As an undergraduate in the US in the early 1970s, it was not uncommon for there to be people in our classes “auditing” the course. (Auditing in the sense, “listening”, i.e. attending but not enrolled.) While auditing was supposed to be governed by regulations there were a range of practices from entirely informal dropping in, to what amounted to full participation in all but the exam. There were supposed to be fees payable for auditing but as far as I could tell actual practice was to go under the radar and simply ask the prof (lecturer) if she or he minded. Mostly they didn’t. This practice was so wide spread there was even a national network TV comedy drama about it: “Hank”; “He’ll get his degree/ His Phi Beta key/ And get ’em all for free!/ That’s Hank!”. Being an American comedy drama, Hank also ends up marrying the Dean’s daughter, https://en.wikipedia.org/wiki/Hank_(1965_TV_series) . The point is that a college degree was expensive, but access to the knowledge was free to those with the gumption to drop in. I audited Latin at the local state university before coming to Oxford to study historical and comparative linguistics. As far as I could tell the Classics Department was delighted to have someone interested come to classes.

MOOCs remind me of this practice of dropping in under the radar.

But times have changed a lot. Everyone teaching in higher education has a much less certain tenure, and that tenure depends to some extent on bums on seats in your class. If there are uncounted heads that doesn’t help your job security. But, on the other hand, the Internet makes learning so much more accessible.

MOOCs invert the ratios of enrolled participants to drop-ins. In FSLT12 this was the cause of some tension. Were the enrolled participants the “real” participants?

We will have to work this year to make sure that on the one hand, people who have paid for an accredited course feel that they have got their money’s worth, but equally on the other not to devalue the drop-in seekers after open knowledge.

MOOCs Stadium Rock or folk clubs

Choose your metaphor. The discourse around MOOCs is congealing around a set of qualities. Bigger better; inherited authority; transmitted knowledge; cognitivist construction; solitary interaction with content. To some extent it is a matter of taste. Or learning preference. Or community. I saw the Police play Twickenham once. It was OK. Entertaining. But nothing was challenged. Nothing was changed. A few childhoods were relived. 50,000 people left with all they knew reaffirmed and comforted. I have never been to the Reading festival or Glastonbury. I love little local bluegrass festivals, folk clubs, jazz bars. Even in strange towns. I don’t just hang out with my friends.
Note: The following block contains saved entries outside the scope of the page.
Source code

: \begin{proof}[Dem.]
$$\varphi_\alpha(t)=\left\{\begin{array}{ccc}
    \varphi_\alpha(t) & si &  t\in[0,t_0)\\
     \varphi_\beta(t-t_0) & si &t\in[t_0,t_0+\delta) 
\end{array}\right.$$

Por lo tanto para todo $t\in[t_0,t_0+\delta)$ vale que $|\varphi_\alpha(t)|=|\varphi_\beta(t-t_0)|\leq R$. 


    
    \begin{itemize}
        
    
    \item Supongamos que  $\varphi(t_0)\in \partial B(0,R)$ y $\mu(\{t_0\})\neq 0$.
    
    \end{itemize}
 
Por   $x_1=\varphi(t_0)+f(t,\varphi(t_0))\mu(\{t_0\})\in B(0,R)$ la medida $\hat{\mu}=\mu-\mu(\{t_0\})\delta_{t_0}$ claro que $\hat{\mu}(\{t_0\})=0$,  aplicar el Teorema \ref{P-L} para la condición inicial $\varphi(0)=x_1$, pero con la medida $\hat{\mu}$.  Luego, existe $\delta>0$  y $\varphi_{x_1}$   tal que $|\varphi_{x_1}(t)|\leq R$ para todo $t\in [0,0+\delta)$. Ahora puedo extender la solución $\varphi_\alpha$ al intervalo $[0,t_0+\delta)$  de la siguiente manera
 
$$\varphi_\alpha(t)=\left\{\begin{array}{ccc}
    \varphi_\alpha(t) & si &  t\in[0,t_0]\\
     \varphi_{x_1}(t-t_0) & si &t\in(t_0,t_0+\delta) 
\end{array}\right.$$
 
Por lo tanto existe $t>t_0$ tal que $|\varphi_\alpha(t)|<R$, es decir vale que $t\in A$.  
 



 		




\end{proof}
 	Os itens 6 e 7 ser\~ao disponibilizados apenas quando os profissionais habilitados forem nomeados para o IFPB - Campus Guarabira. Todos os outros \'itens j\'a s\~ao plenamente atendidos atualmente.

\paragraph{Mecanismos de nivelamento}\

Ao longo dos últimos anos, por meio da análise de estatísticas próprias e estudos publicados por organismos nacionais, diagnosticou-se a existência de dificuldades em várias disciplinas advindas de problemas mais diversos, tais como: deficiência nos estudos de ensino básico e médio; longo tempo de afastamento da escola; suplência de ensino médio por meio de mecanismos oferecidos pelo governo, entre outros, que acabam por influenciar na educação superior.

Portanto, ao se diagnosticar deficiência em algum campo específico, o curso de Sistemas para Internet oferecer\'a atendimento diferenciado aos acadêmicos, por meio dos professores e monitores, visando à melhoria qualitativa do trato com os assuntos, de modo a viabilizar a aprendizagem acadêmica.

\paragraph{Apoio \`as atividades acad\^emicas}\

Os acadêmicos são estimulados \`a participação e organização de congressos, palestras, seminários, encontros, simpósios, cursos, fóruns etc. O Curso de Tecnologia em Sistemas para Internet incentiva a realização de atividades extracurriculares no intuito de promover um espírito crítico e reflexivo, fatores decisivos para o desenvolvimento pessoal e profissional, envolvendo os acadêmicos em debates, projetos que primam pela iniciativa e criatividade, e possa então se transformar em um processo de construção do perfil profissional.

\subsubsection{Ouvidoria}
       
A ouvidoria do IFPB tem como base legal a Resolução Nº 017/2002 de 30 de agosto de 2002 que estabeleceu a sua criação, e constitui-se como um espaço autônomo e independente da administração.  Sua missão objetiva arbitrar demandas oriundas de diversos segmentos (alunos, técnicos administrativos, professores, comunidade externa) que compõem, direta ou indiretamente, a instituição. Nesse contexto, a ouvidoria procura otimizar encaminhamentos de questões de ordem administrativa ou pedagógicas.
Though I do seek a level of homophily: people who share some interests. Sessions. Lock ins. Dad rock in pubs challenges my categories but I would rather enthusiastic semi – competence over slick synthetic commercialism any day. It saddens me that the values of slick synthetic commercialism seem to be driving higher education. And it saddens me that moocs are being conflated with stadium rock learning. It seems unlikely to me that transformative learning will arise in massive settings. Yes, for some, content will be transmitted, things will be learned and many will have their world view affirmed. But for challenging conventions give me seminars, reading groups, learning sets – most of the time.

@Downes calls attention to MIT Tops List of College Copyright Violators

If we represented truly the worst-case scenario, then copyright infringement can’t be a really big problem, because we don’t have that much

I think the lesson here is that fair use practice in education has to lead legislation, not be driven by it. MIT has led the OER movement. As a pioneer and as a sponsor of “openism” it has probably tread further than many lesser institutions have dared; thereby defining the space within which use can be considered “fair” ahead of those who are more risk averse.